Lawrence J. Solin, MD
Radiation therapy is frequently recommended for patients who have undergone mastectomy for breast cancer. For appropriate patients, postmastectomy radiation therapy is associated with improved locoregional control (an absolute decrease in recurrence of 20% to 27%) and better survival (an absolute gain in overall survival of 8% to 9%).1-3
Although recent advances have greatly minimized many of its side effects, radiation therapy still can be associated with serious complications, with cardiac complications among the most common concerns. Thus, it is appropriate to review which patients are most likely to benefit from radiation therapy and which, if any, can avoid it. In a session at the 30th Annual Miami Breast Cancer Conference, Lawrence J. Solin, MD, chair of Radiation Oncology at Albert Einstein Medical Center in Philadelphia, discussed whether all patients with 1 to 3 positive lymph nodes who have undergone mastectomy need postoperative radiation therapy. Guidelines from the American Society of Clinical Oncology,4 the National Comprehensive Cancer Network,5 and the American College of Radiology6 all agree that post-mastectomy radiation therapy is indicated for patients with four or more positive lymph nodes. However, these patients account for only a minority of node-positive mastectomy patients, with most patients having small (T1-2) tumors and 1 to 3 positive nodes, Solin noted. Unfortunately, all three of the above guidelines report that insufficient evidence exists to make any evidence- based post-mastectomy recommendations for patients with 1 to 3 positive nodes.4-6 Two of the three guidelines do suggest, however, that physicians at least consider chest wall and regional nodal irradiation for these patients.5,6 The only randomized trial to attempt to address the issue of post-mastectomy radiation therapy in patients with 1 to 3 positive nodes, SWOG 9927, failed to meet its accrual target and was therefore unable to provide answers regarding this controversial issue. This leaves only subset data from other randomized trials and meta-analyses from which to draw conclusions about the usefulness of post-mastectomy radiation therapy in this patient population. Subset analyses from two large, randomized clinical trials that examined a total of 735 patients with 1 to 3 positive nodes both demonstrated an overall survival advantage for patients receiving post-mastectomy radiation therapy, producing a 7% to 9% absolute improvement in long-term survival (15-20 years).7,8
Perhaps even more compelling are results from a meta-analysis conducted by the Early Breast Cancer Trialists’ Collaborative Group (EBCTCG) of women from 20 randomized trials designed to evaluate post-mastectomy radiation therapy.9 Again examining the subset of patients who had 1 to 3 positive nodes, the EBCTCG reported that radiation therapy was associated with an absolute reduction in locoregional recurrence of 16.1% at 5 years and an absolute improvement in breast cancer survival of 8.1% at 15 years. It was also of interest to note that investigators reported no evidence of a differential treatment effect among patients grouped by number of positive lymph nodes (ie, 1, 2, or 3). When EBCTCG investigators restricted the data to be more consistent with contemporary treatment regimens and surgical techniques, benefits in locoregional recurrence and breast cancer survival were maintained, albeit at more modest levels (10.1% at 5 years and 3.3% at 15 years, respectively). An ongoing EBCTCG meta-analysis may yield additional clinically relevant information. In the absence of direct randomized clinical trial data examining post-mastectomy radiation therapy in patients with 1 to 3 positive lymph nodes, physicians are left to use their clinical judgment in deciding whether or not to recommend radiation therapy to such patients in their practices.

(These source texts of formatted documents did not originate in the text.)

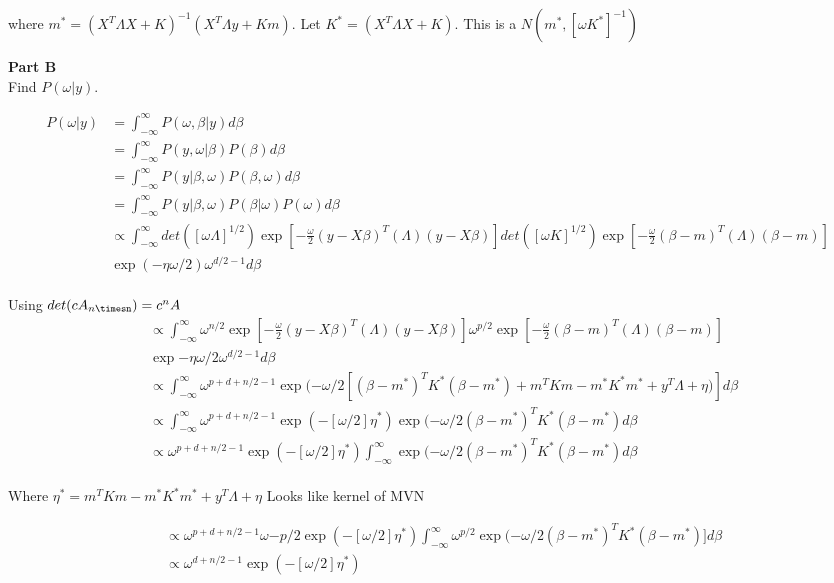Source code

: \documentclass[12pt]{amsart}
\begin{document}
where $m^*=(X^T\Lambda X +K)^{-1}(X^T\Lambda y +Km)$. Let $K^*=(X^T\Lambda X+K)$. This is a $N(m^*, [\omega K^*]^{-1} )$

\bigskip
\bigskip

\textbf{Part B}\\


Find $P(\omega|y)$. 

\begin{align*}
    P(\omega|y) &= \int_{-\infty}^{\infty}  P(\omega, \beta|y)d\beta \\
    &= \int_{-\infty}^{\infty}  P(y, \omega|\beta)P(\beta)d\beta \\
     & =\int_{-\infty}^{\infty} P(y|\beta, \omega)P(\beta, \omega)d\beta \\
     & = \int_{-\infty}^{\infty} P(y|\beta, \omega)P(\beta| \omega)P(\omega)d\beta \\
     & \propto \int_{-\infty}^{\infty}  det([\omega \Lambda]^{1/2} )\exp[-\frac{\omega}{2}(y-X\beta)^T(\Lambda)(y-X \beta) ] det([\omega K]^{1/2} )\exp[-\frac{\omega}{2}(\beta-m)^T(\Lambda)(\beta-m) ]\\ &\exp{(-\eta\omega/2)} \omega^{d/2-1}d\beta
\end{align*}\\

Using $det(cA_{n\timesn})=c^nA$\\

\begin{align*}
  &\propto \int_{-\infty}^{\infty} \omega^{n/2}\exp[-\frac{\omega}{2}(y-X\beta)^T(\Lambda)(y-X \beta) ] \omega^{p/2}\exp[-\frac{\omega}{2}(\beta-m)^T(\Lambda)(\beta-m) ]\\ &\exp{-\eta\omega/2} \omega^{d/2-1}d\beta \\
  & \propto \int_{-\infty}^{\infty} \omega^{p+d+n/2-1}  \exp{(-\omega/2[ (\beta-m^*)^TK^*(\beta-m^*)+m^TKm-m^*K^*m^*+y^T\Lambda + \eta)]}d\beta\\
   & \propto \int_{-\infty}^{\infty} \omega^{p+d+n/2-1} \exp(-[\omega/2]\eta^*) \exp{(-\omega/2
   (\beta-m^*)^TK^*(\beta-m^*)}d\beta \\
     & \propto \omega^{p+d+n/2-1} \exp(-[\omega/2]\eta^*)  \int_{-\infty}^{\infty} \exp{(-\omega/2
   (\beta-m^*)^TK^*(\beta-m^*)}d\beta
\end{align*}\\

Where $\eta^* = m^TKm-m^*K^*m^*+y^T\Lambda + \eta$
Looks like kernel of MVN

\begin{align*}
& \propto \omega^{p+d+n/2-1} \omega{-p/2} \exp(-[\omega/2]\eta^*)  \int_{-\infty}^{\infty} \omega^{p/2} \exp{(-\omega/2
   (\beta-m^*)^TK^*(\beta-m^*)]}d\beta\\
   & \propto  \omega^{d+n/2-1}  \exp(-[\omega/2]\eta^*) 
\end{align*}\\
\end{document}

Solin reported that this population of patients is a heterogeneous mix, with a wide range of prognostic characteristics. Thus, he individualizes his treatment recommendations for these patients, maintaining that tumor size and number of positive lymph nodes are probably the most important considerations, because the larger the tumor and the greater the number of positive lymph nodes, the more obvious the benefit of post-mastectomy radiation therapy. However, particularly in patients with more favorable disease characteristics (eg, smaller tumors and a single positive lymph node), he considers other patient and disease characteristics, including patient age, lymphovascular invasion, extracapsular extension, resection margins, and even the type of adjuvant chemotherapy received. His approach highlights the fact that informed treatment recommendations for this patient population require a multifactorial decision process.